Rabbi Shimon Ben Elazar (Babylnonian Talmud 31b) … [warns] us that real change must come from a place of wisdom, experience, and tradition, and if it doesn’t even with the best design and intentions it is destined to fail. …

That is not to say, however, that many times my work hasn’t been very challenging, especially when coming up against those who felt threatened by all women simply teaching Torah.  And during those times of exasperation it was so tempting to completely burn the house down and start over. But when so many want to destroy Torah from without, we can’t be complicit in that project no matter how good and seemingly pure our motives might be, as Rabbi Shimon Ben Elazar warned.  We must resist the urge to completely destroy, for destruction we can be sure of, but rebuilding, sadly, we cannot.
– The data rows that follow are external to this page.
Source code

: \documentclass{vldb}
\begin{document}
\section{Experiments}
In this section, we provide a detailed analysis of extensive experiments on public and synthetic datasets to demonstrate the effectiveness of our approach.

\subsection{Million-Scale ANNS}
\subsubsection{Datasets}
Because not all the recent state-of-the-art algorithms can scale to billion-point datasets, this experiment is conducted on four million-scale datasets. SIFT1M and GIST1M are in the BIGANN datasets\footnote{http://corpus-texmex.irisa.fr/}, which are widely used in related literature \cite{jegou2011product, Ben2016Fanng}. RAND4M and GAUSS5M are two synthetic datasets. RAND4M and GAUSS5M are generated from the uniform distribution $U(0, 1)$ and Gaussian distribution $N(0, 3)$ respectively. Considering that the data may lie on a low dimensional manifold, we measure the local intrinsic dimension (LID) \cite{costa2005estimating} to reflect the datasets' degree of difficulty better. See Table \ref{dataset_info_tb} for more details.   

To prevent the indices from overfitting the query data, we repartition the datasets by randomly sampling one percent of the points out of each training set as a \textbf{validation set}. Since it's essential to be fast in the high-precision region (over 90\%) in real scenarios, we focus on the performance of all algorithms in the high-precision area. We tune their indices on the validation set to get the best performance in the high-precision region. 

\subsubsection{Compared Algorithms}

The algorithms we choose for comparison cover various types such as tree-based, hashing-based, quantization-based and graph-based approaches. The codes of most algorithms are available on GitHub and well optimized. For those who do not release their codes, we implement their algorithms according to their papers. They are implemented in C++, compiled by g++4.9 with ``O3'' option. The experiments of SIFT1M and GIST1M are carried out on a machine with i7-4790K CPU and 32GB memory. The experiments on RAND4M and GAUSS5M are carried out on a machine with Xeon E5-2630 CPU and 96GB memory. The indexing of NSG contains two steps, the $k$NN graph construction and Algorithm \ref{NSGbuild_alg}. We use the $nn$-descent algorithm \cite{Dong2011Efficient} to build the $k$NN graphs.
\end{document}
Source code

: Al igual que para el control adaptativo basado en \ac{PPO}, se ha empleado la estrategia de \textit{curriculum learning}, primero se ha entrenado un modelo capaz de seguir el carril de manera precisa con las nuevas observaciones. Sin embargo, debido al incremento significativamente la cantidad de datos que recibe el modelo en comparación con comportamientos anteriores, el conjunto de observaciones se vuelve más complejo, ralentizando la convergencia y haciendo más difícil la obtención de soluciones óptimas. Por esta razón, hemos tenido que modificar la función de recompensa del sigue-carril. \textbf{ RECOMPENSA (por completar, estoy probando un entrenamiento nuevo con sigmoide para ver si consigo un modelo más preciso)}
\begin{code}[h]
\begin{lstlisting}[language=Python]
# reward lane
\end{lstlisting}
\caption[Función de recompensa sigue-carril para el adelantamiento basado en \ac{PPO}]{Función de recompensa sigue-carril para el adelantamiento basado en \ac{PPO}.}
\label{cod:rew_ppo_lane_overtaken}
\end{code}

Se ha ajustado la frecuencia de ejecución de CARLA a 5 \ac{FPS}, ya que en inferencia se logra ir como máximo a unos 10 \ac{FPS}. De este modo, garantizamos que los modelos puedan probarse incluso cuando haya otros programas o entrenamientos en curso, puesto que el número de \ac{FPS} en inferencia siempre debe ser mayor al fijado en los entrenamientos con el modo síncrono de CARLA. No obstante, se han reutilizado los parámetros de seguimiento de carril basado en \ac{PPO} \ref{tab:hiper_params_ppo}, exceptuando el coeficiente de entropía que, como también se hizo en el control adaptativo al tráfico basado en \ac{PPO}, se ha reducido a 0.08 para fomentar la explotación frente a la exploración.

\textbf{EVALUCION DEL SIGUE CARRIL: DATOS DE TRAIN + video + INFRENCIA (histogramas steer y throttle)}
During her speech, Rabbi Novak spoke of the books by her father, UTJ President Rabbi David Novak, as her touchstones for wisdom, knowledge, and experience and discussed her father’s opposition to ordination of women by the Conservative movement in the 1980s (Rabbi Novak discusses his opposition in the video here).  Rabbi Marianne Novak described her father’s “prescient” statement in his 1985 book Halakhah in a Theological Dimension that if women who desire to become rabbis “choose the harder road of learning and reverence (תורה ויראה) … this traditionalist is willing to become their student.”